**Your assignment**
Lines with the word "payment" in them must be copied from the records below.

━━━━━━━━━━━━━━━━━━━━━━━━━━━━━━

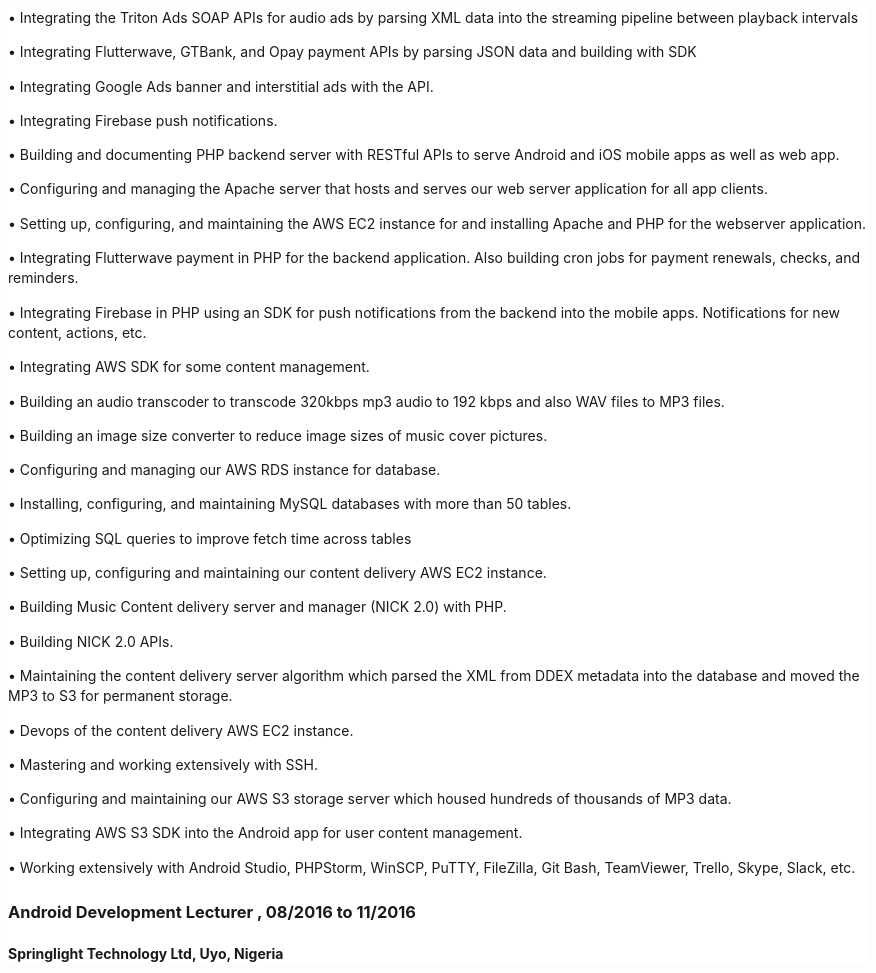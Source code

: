 • Integrating the Triton Ads SOAP APIs for audio ads by parsing XML data into the streaming pipeline between playback intervals

• Integrating Flutterwave, GTBank, and Opay payment APIs by parsing JSON data and building with SDK

• Integrating Google Ads banner and interstitial ads with the API.

• Integrating Firebase push notifications.

• Building and documenting PHP backend server with RESTful APIs to serve Android and iOS mobile apps as well as web app.

• Configuring and managing the Apache server that hosts and serves our web server application for all app clients.

• Setting up, configuring, and maintaining the AWS EC2 instance for and installing Apache and PHP for the webserver application.

• Integrating Flutterwave payment in PHP for the backend application. Also building cron jobs for payment renewals, checks, and reminders.

• Integrating Firebase in PHP using an SDK for push notifications from the backend into the mobile apps. Notifications for new content, actions, etc.

• Integrating AWS SDK for some content management.

• Building an audio transcoder to transcode 320kbps mp3 audio to 192 kbps and also WAV files to MP3 files.

• Building an image size converter to reduce image sizes of music cover pictures.

• Configuring and managing our AWS RDS instance for database.

• Installing, configuring, and maintaining MySQL databases with more than 50 tables.

• Optimizing SQL queries to improve fetch time across tables

• Setting up, configuring and maintaining our content delivery AWS EC2 instance.

• Building Music Content delivery server and manager (NICK 2.0) with PHP.

• Building NICK 2.0 APIs.

• Maintaining the content delivery server algorithm which parsed the XML from DDEX metadata into the database and moved the MP3 to S3 for permanent storage.

• Devops of the content delivery AWS EC2 instance.

• Mastering and working extensively with SSH.

• Configuring and maintaining our AWS S3 storage server which housed hundreds of thousands of MP3 data.

• Integrating AWS S3 SDK into the Android app for user content management.

• Working extensively with Android Studio, PHPStorm, WinSCP, PuTTY, FileZilla, Git Bash, TeamViewer, Trello, Skype, Slack, etc.

### Android Development Lecturer , 08/2016 to 11/2016

#### Springlight Technology Ltd, Uyo, Nigeria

━━━━━━━━━━━━━━━━━━━━━━━━━━━━━━

**Finished exercise**
• Integrating Flutterwave, GTBank, and Opay payment APIs by parsing JSON data and building with SDK
• Integrating Flutterwave payment in PHP for the backend application. Also building cron jobs for payment renewals, checks, and reminders.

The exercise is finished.